Nella Grecia del quinto e del quarto secolo,demokratia è una parola polemica e di "lotta" che esprime il carattere aggressivo di questa forma di governo che viene intesa come kràtos, cioè come dominio esclusivo ed anche violento di una parte (il popolo) sull’altra, sui propri avversari. Il significato attuale ha perso completamente ogni connotazione di tale genere ed esprime valori del tutto assenti dalla nozione greca ed, anzi, opposti ad essa.

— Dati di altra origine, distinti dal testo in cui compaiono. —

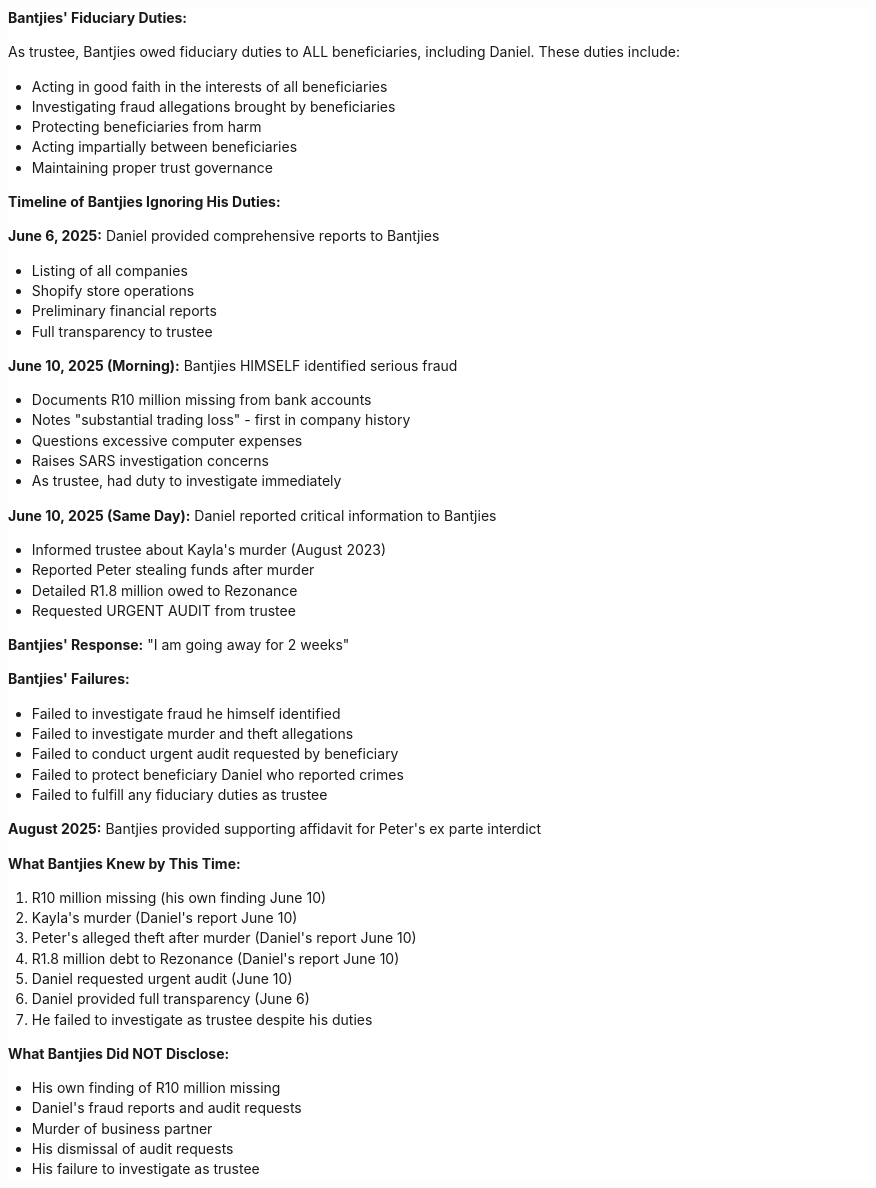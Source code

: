 **Bantjies' Fiduciary Duties:**

As trustee, Bantjies owed fiduciary duties to ALL beneficiaries, including Daniel. These duties include:
- Acting in good faith in the interests of all beneficiaries
- Investigating fraud allegations brought by beneficiaries
- Protecting beneficiaries from harm
- Acting impartially between beneficiaries
- Maintaining proper trust governance

**Timeline of Bantjies Ignoring His Duties:**

**June 6, 2025:** Daniel provided comprehensive reports to Bantjies
- Listing of all companies
- Shopify store operations
- Preliminary financial reports
- Full transparency to trustee

**June 10, 2025 (Morning):** Bantjies HIMSELF identified serious fraud
- Documents R10 million missing from bank accounts
- Notes "substantial trading loss" - first in company history
- Questions excessive computer expenses
- Raises SARS investigation concerns
- As trustee, had duty to investigate immediately

**June 10, 2025 (Same Day):** Daniel reported critical information to Bantjies
- Informed trustee about Kayla's murder (August 2023)
- Reported Peter stealing funds after murder
- Detailed R1.8 million owed to Rezonance
- Requested URGENT AUDIT from trustee

**Bantjies' Response:** "I am going away for 2 weeks"

**Bantjies' Failures:**
- Failed to investigate fraud he himself identified
- Failed to investigate murder and theft allegations
- Failed to conduct urgent audit requested by beneficiary
- Failed to protect beneficiary Daniel who reported crimes
- Failed to fulfill any fiduciary duties as trustee

**August 2025:** Bantjies provided supporting affidavit for Peter's ex parte interdict

**What Bantjies Knew by This Time:**
1. R10 million missing (his own finding June 10)
2. Kayla's murder (Daniel's report June 10)
3. Peter's alleged theft after murder (Daniel's report June 10)
4. R1.8 million debt to Rezonance (Daniel's report June 10)
5. Daniel requested urgent audit (June 10)
6. Daniel provided full transparency (June 6)
7. He failed to investigate as trustee despite his duties

**What Bantjies Did NOT Disclose:**
- His own finding of R10 million missing
- Daniel's fraud reports and audit requests
- Murder of business partner
- His dismissal of audit requests
- His failure to investigate as trustee

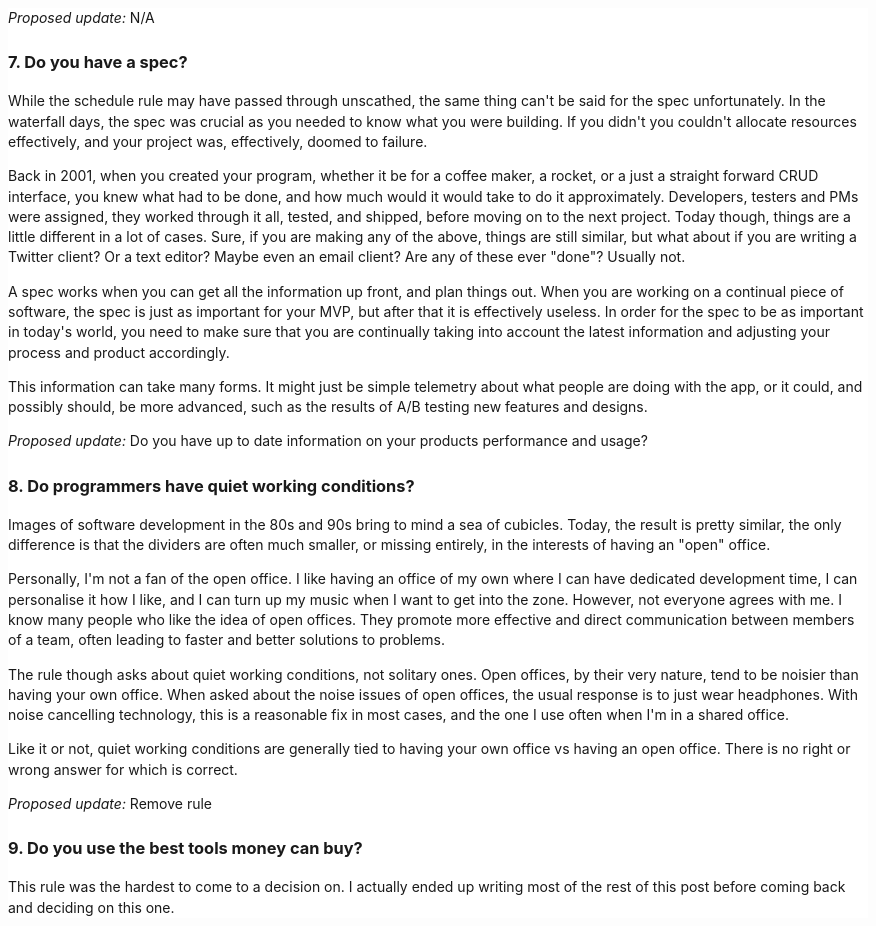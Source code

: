 *Proposed update:* N/A

### 7. Do you have a spec?

While the schedule rule may have passed through unscathed, the same thing can't be said for the spec unfortunately. In the waterfall days, the spec was crucial as you needed to know what you were building. If you didn't you couldn't allocate resources effectively, and your project was, effectively, doomed to failure. 

Back in 2001, when you created your program, whether it be for a coffee maker, a rocket, or a just a straight forward CRUD interface, you knew what had to be done, and how much would it would take to do it approximately. Developers, testers and PMs were assigned, they worked through it all, tested, and shipped, before moving on to the next project. Today though, things are a little different in a lot of cases. Sure, if you are making any of the above, things are still similar, but what about if you are writing a Twitter client? Or a text editor? Maybe even an email client? Are any of these ever "done"? Usually not. 

A spec works when you can get all the information up front, and plan things out. When you are working on a continual piece of software, the spec is just as important for your MVP, but after that it is effectively useless. In order for the spec to be as important in today's world, you need to make sure that you are continually taking into account the latest information and adjusting your process and product accordingly. 

This information can take many forms. It might just be simple telemetry about what people are doing with the app, or it could, and possibly should, be more advanced, such as the results of A/B testing new features and designs. 

*Proposed update:* Do you have up to date information on your products performance and usage?

### 8. Do programmers have quiet working conditions?

Images of software development in the 80s and 90s bring to mind a sea of cubicles. Today, the result is pretty similar, the only difference is that the dividers are often much smaller, or missing entirely, in the interests of having an "open" office. 

Personally, I'm not a fan of the open office. I like having an office of my own where I can have dedicated development time, I can personalise it how I like, and I can turn up my music when I want to get into the zone. However, not everyone agrees with me. I know many people who like the idea of open offices. They promote more effective and direct communication between members of a team, often leading to faster and better solutions to problems. 

The rule though asks about quiet working conditions, not solitary ones. Open offices, by their very nature, tend to be noisier than having your own office. When asked about the noise issues of open offices, the usual response is to just wear headphones. With noise cancelling technology, this is a reasonable fix in most cases, and the one I use often when I'm in a shared office.

Like it or not, quiet working conditions are generally tied to having your own office vs having an open office. There is no right or wrong answer for which is correct. 

*Proposed update:* Remove rule

### 9. Do you use the best tools money can buy?

This rule was the hardest to come to a decision on. I actually ended up writing most of the rest of this post before coming back and deciding on this one. 
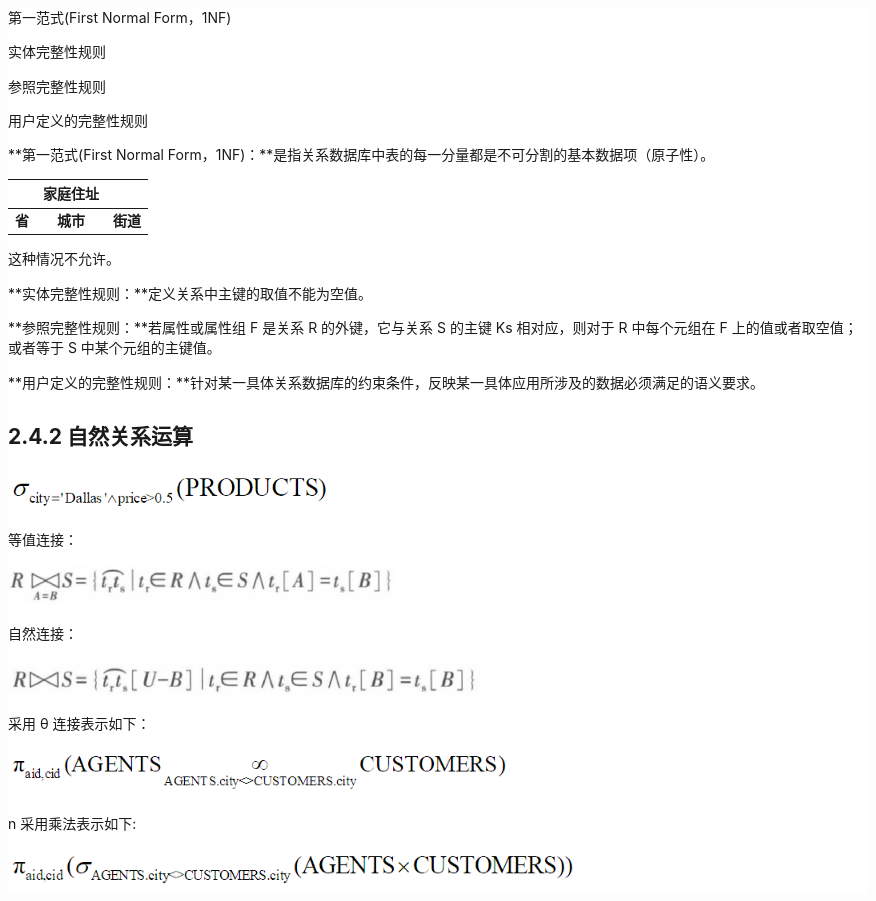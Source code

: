 第一范式(First Normal Form，1NF)

实体完整性规则

参照完整性规则

用户定义的完整性规则

**第一范式(First Normal Form，1NF)：**是指关系数据库中表的每一分量都是不可分割的基本数据项（原子性）。

|        | **家庭住址** |          |
| :----: | :----------: | :------: |
| **省** |   **城市**   | **街道** |

这种情况不允许。

**实体完整性规则：**定义关系中主键的取值不能为空值。

**参照完整性规则：**若属性或属性组 F 是关系 R 的外键，它与关系 S 的主键 Ks 相对应，则对于 R 中每个元组在 F 上的值或者取空值；或者等于 S 中某个元组的主键值。

**用户定义的完整性规则：**针对某一具体关系数据库的约束条件，反映某一具体应用所涉及的数据必须满足的语义要求。

## 2.4.2 自然关系运算

<img src="./assets/image-20241205132625276.png" alt="image-20241205132625276" style="zoom:75%;" />

等值连接：

<img src="./assets/image-20241205132917491.png" alt="image-20241205132917491" style="zoom:50%;" />

自然连接：

<img src="./assets/image-20241205132934347.png" alt="image-20241205132934347" style="zoom:50%;" />

采用 θ 连接表示如下：

<img src="./assets/image-20241205140213829.png" alt="image-20241205140213829" style="zoom:80%;" />

n 采用乘法表示如下:

<img src="./assets/image-20241205140310660.png" alt="image-20241205140310660" style="zoom:80%;" />
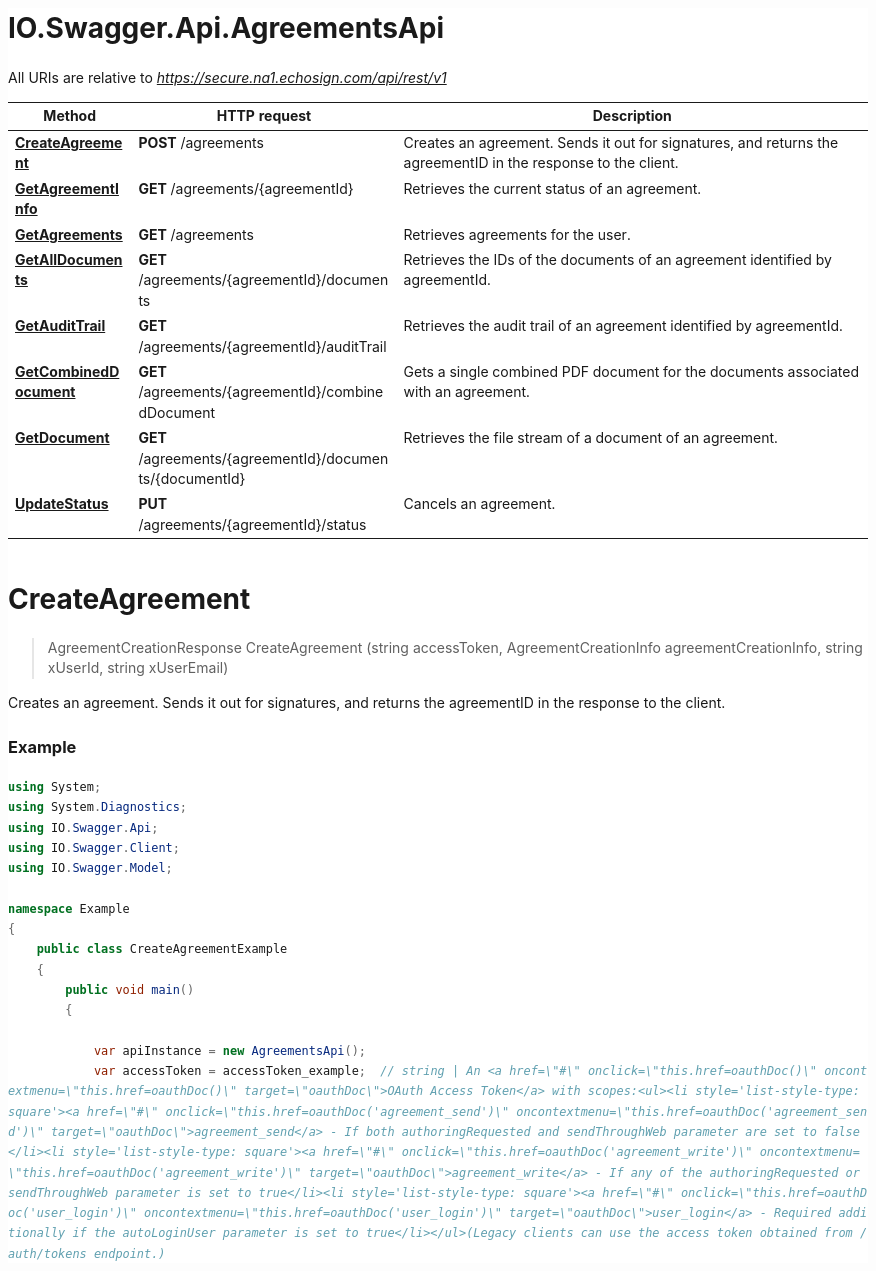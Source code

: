 # IO.Swagger.Api.AgreementsApi

All URIs are relative to *https://secure.na1.echosign.com/api/rest/v1*

Method | HTTP request | Description
------------- | ------------- | -------------
[**CreateAgreement**](AgreementsApi.md#createagreement) | **POST** /agreements | Creates an agreement. Sends it out for signatures, and returns the agreementID in the response to the client.
[**GetAgreementInfo**](AgreementsApi.md#getagreementinfo) | **GET** /agreements/{agreementId} | Retrieves the current status of an agreement.
[**GetAgreements**](AgreementsApi.md#getagreements) | **GET** /agreements | Retrieves agreements for the user.
[**GetAllDocuments**](AgreementsApi.md#getalldocuments) | **GET** /agreements/{agreementId}/documents | Retrieves the IDs of the documents of an agreement identified by agreementId.
[**GetAuditTrail**](AgreementsApi.md#getaudittrail) | **GET** /agreements/{agreementId}/auditTrail | Retrieves the audit trail of an agreement identified by agreementId.
[**GetCombinedDocument**](AgreementsApi.md#getcombineddocument) | **GET** /agreements/{agreementId}/combinedDocument | Gets a single combined PDF document for the documents associated with an agreement.
[**GetDocument**](AgreementsApi.md#getdocument) | **GET** /agreements/{agreementId}/documents/{documentId} | Retrieves the file stream of a document of an agreement.
[**UpdateStatus**](AgreementsApi.md#updatestatus) | **PUT** /agreements/{agreementId}/status | Cancels an agreement.


<a name="createagreement"></a>
# **CreateAgreement**
> AgreementCreationResponse CreateAgreement (string accessToken, AgreementCreationInfo agreementCreationInfo, string xUserId, string xUserEmail)

Creates an agreement. Sends it out for signatures, and returns the agreementID in the response to the client.

### Example
```csharp
using System;
using System.Diagnostics;
using IO.Swagger.Api;
using IO.Swagger.Client;
using IO.Swagger.Model;

namespace Example
{
    public class CreateAgreementExample
    {
        public void main()
        {
            
            var apiInstance = new AgreementsApi();
            var accessToken = accessToken_example;  // string | An <a href=\"#\" onclick=\"this.href=oauthDoc()\" oncontextmenu=\"this.href=oauthDoc()\" target=\"oauthDoc\">OAuth Access Token</a> with scopes:<ul><li style='list-style-type: square'><a href=\"#\" onclick=\"this.href=oauthDoc('agreement_send')\" oncontextmenu=\"this.href=oauthDoc('agreement_send')\" target=\"oauthDoc\">agreement_send</a> - If both authoringRequested and sendThroughWeb parameter are set to false</li><li style='list-style-type: square'><a href=\"#\" onclick=\"this.href=oauthDoc('agreement_write')\" oncontextmenu=\"this.href=oauthDoc('agreement_write')\" target=\"oauthDoc\">agreement_write</a> - If any of the authoringRequested or sendThroughWeb parameter is set to true</li><li style='list-style-type: square'><a href=\"#\" onclick=\"this.href=oauthDoc('user_login')\" oncontextmenu=\"this.href=oauthDoc('user_login')\" target=\"oauthDoc\">user_login</a> - Required additionally if the autoLoginUser parameter is set to true</li></ul>(Legacy clients can use the access token obtained from /auth/tokens endpoint.)
```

Oggi con la parola democrazia, si intende far riferimento ad un sistema politico caratterizzato dalla tolleranza e cioè da una situazione in cui posizioni differenti si scontrano, ma senza violenza e prevaricazione e con reciproca accettazione. Sarebbe quindi errato, allorché si intende indicare la nozione greca di democrazia, il far riferimento al significato attualmente attribuito a tale espressione.L'antropologo Gernet, cercando di esprimere una connotazione sommaria della democrazia greca, evidenzia come, con riferimento alle nostre concezioni politiche, essa dovrebbe considerarsi una oligarchia, cioè una situazione di dominio e concentrazione di potere di una parte sull’altra, tanto che si deve ritenere che fossero più democratiche le città con il maggior numero di schiavi e cioè le città nelle quali vi era maggiore disparità tra il mondo dei liberi e il mondo degli schiavi: ciò perché, appunto, il carattere essenziale della democrazia era quello di appropriazione e di dominio esercitato dal popolo, tanto da poter affermare che "i diritti dell’uomo non sono propriamente a cuore alla democrazia".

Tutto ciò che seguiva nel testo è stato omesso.